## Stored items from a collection
=== Begin Enclosure ===
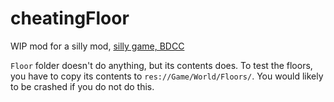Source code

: # cheatingFloor

WIP mod for a silly mod, [silly game, BDCC](https://github.com/Alexofp/BDCC)

`Floor` folder doesn't do anything, but its contents does. To test the floors, you have to copy its contents to `res://Game/World/Floors/`.
You would likely to be crashed if you do not do this.


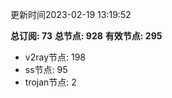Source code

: 更新时间2023-02-19 13:19:52

**总订阅: 73**
**总节点: 928**
**有效节点: 295**
- v2ray节点: 198
- ss节点: 95
- trojan节点: 2
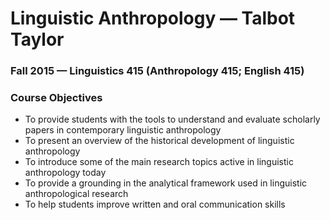 # Linguistic Anthropology — Talbot Taylor
### Fall 2015 — Linguistics 415 (Anthropology 415; English 415)

### Course Objectives

*   To provide students with the tools to understand and evaluate scholarly
    papers in contemporary linguistic anthropology
*   To present an overview of the historical development of linguistic
    anthropology
*   To introduce some of the main research topics active in linguistic
    anthropology today
*   To provide a grounding in the analytical framework used in linguistic
    anthropological research
*   To help students improve written and oral communication skills
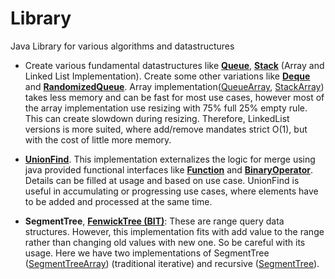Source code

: # Library
Java Library for various algorithms and datastructures

- Create various fundamental datastructures like [**Queue**](src/main/java/pr/lib/ds/collection/Queue.java), [**Stack**](src/main/java/pr/lib/ds/collection/Stack.java) (Array and Linked List Implementation). Create some other variations like [**Deque**](src/main/java/pr/lib/ds/collection/Deque.java) and [**RandomizedQueue**](src/main/java/pr/lib/ds/collection/RandomizedQueue.java). Array implementation([QueueArray](src/main/java/pr/lib/ds/collection/QueueArray.java), [StackArray](src/main/java/pr/lib/ds/collection/StackArray.java)) takes less memory and can be fast for most use cases, however most of the array implementation use resizing with 75% full 25% empty rule. This can create slowdown during resizing. Therefore, LinkedList versions is more suited, where add/remove mandates strict O(1), but with the cost of little more memory.

- [**UnionFind**](src/main/java/pr/lib/ds/set/disjointset/UnionFind.java). This implementation externalizes the logic for merge using java provided functional interfaces like [**Function**](https://docs.oracle.com/javase/8/docs/api/java/util/function/Function.html) and [**BinaryOperator**](https://docs.oracle.com/javase/8/docs/api/java/util/function/BinaryOperator.html). Details can be filled at usage and based on use case.  UnionFind is useful in accumulating or progressing use cases, where elements have to be added and processed at the same time.

- **SegmentTree**, [**FenwickTree (BIT)**](src/main/java/pr/lib/ds/tree/fenwicktreearr/FenwickTreeArr.java): These are range query data structures. However, this implementation fits with add value to the range rather than changing old values with new one. So be careful with its usage. Here we have two implementations of SegmentTree ([SegmentTreeArray](src/main/java/pr/lib/ds/tree/segmenttree/SegmentTreeArr.java)) (traditional iterative) and recursive ([SegmentTree](src/main/java/pr/lib/ds/tree/segmenttree/SegmentTreeRec.java)).
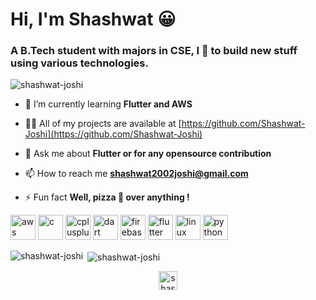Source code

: <h1 align="letf">Hi, I'm Shashwat 😀</h1>
<h3 align="cleft">A B.Tech student with majors in CSE, I 💖 to build new stuff using various technologies.</h3>

<p align="left"> <img src="https://komarev.com/ghpvc/?username=shashwat-joshi" alt="shashwat-joshi" /> </p>

- 🌱 I’m currently learning **Flutter and AWS**

- 👨‍💻 All of my projects are available at [https://github.com/Shashwat-Joshi](https://github.com/Shashwat-Joshi)

- 💬 Ask me about **Flutter or for any opensource contribution**

- 📫 How to reach me **shashwat2002joshi@gmail.com**

- ⚡ Fun fact **Well, pizza 🍕 over anything !**

<p align="left"><img src="https://devicons.github.io/devicon/devicon.git/icons/amazonwebservices/amazonwebservices-original-wordmark.svg" alt="aws" width="40" height="40"/> <img src="https://devicons.github.io/devicon/devicon.git/icons/c/c-original.svg" alt="c" width="40" height="40"/> <img src="https://devicons.github.io/devicon/devicon.git/icons/cplusplus/cplusplus-original.svg" alt="cplusplus" width="40" height="40"/> <img src="https://www.vectorlogo.zone/logos/dartlang/dartlang-icon.svg" alt="dart" width="40" height="40"/> <img src="https://www.vectorlogo.zone/logos/firebase/firebase-icon.svg" alt="firebase" width="40" height="40"/> <img src="https://www.vectorlogo.zone/logos/flutterio/flutterio-icon.svg" alt="flutter" width="40" height="40"/> <img src="https://devicons.github.io/devicon/devicon.git/icons/linux/linux-original.svg" alt="linux" width="40" height="40"/> <img src="https://devicons.github.io/devicon/devicon.git/icons/python/python-original.svg" alt="python" width="40" height="40"/></p><p><img align="left" src="https://github-readme-stats.vercel.app/api/top-langs/?username=shashwat-joshi&layout=compact&hide=html" alt="shashwat-joshi" /></p>



<p>&nbsp;<img align="center" src="https://github-readme-stats.vercel.app/api?username=shashwat-joshi&show_icons=true" alt="shashwat-joshi" /></p>


<p align="center">
<a href="https://linkedin.com/in/shashwat-joshi-076378186" target="blank"><img align="center" src="https://cdn.jsdelivr.net/npm/simple-icons@3.0.1/icons/linkedin.svg" alt="shashwat-joshi-076378186" height="30" width="30" /></a>
</p>

<!--
**Shashwat-Joshi/Shashwat-Joshi** is a ✨ _special_ ✨ repository because its `README.md` (this file) appears on your GitHub profile.

Here are some ideas to get you started:

- 🔭 I’m currently working on ...
- 🌱 I’m currently learning ...
- 👯 I’m looking to collaborate on ...
- 🤔 I’m looking for help with ...
- 💬 Ask me about ...
- 📫 How to reach me: ...
- 😄 Pronouns: ...
- ⚡ Fun fact: ...
-->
=== End Enclosure ===
Leave out the images and write out the lines above exactly, from the one with "oral communication skills" up to and including the one with "the same time.".

*   To help students improve written and oral communication skills
Source code

: # Library
Java Library for various algorithms and datastructures

- Create various fundamental datastructures like [**Queue**](src/main/java/pr/lib/ds/collection/Queue.java), [**Stack**](src/main/java/pr/lib/ds/collection/Stack.java) (Array and Linked List Implementation). Create some other variations like [**Deque**](src/main/java/pr/lib/ds/collection/Deque.java) and [**RandomizedQueue**](src/main/java/pr/lib/ds/collection/RandomizedQueue.java). Array implementation([QueueArray](src/main/java/pr/lib/ds/collection/QueueArray.java), [StackArray](src/main/java/pr/lib/ds/collection/StackArray.java)) takes less memory and can be fast for most use cases, however most of the array implementation use resizing with 75% full 25% empty rule. This can create slowdown during resizing. Therefore, LinkedList versions is more suited, where add/remove mandates strict O(1), but with the cost of little more memory.

- [**UnionFind**](src/main/java/pr/lib/ds/set/disjointset/UnionFind.java). This implementation externalizes the logic for merge using java provided functional interfaces like [**Function**](https://docs.oracle.com/javase/8/docs/api/java/util/function/Function.html) and [**BinaryOperator**](https://docs.oracle.com/javase/8/docs/api/java/util/function/BinaryOperator.html). Details can be filled at usage and based on use case.  UnionFind is useful in accumulating or progressing use cases, where elements have to be added and processed at the same time.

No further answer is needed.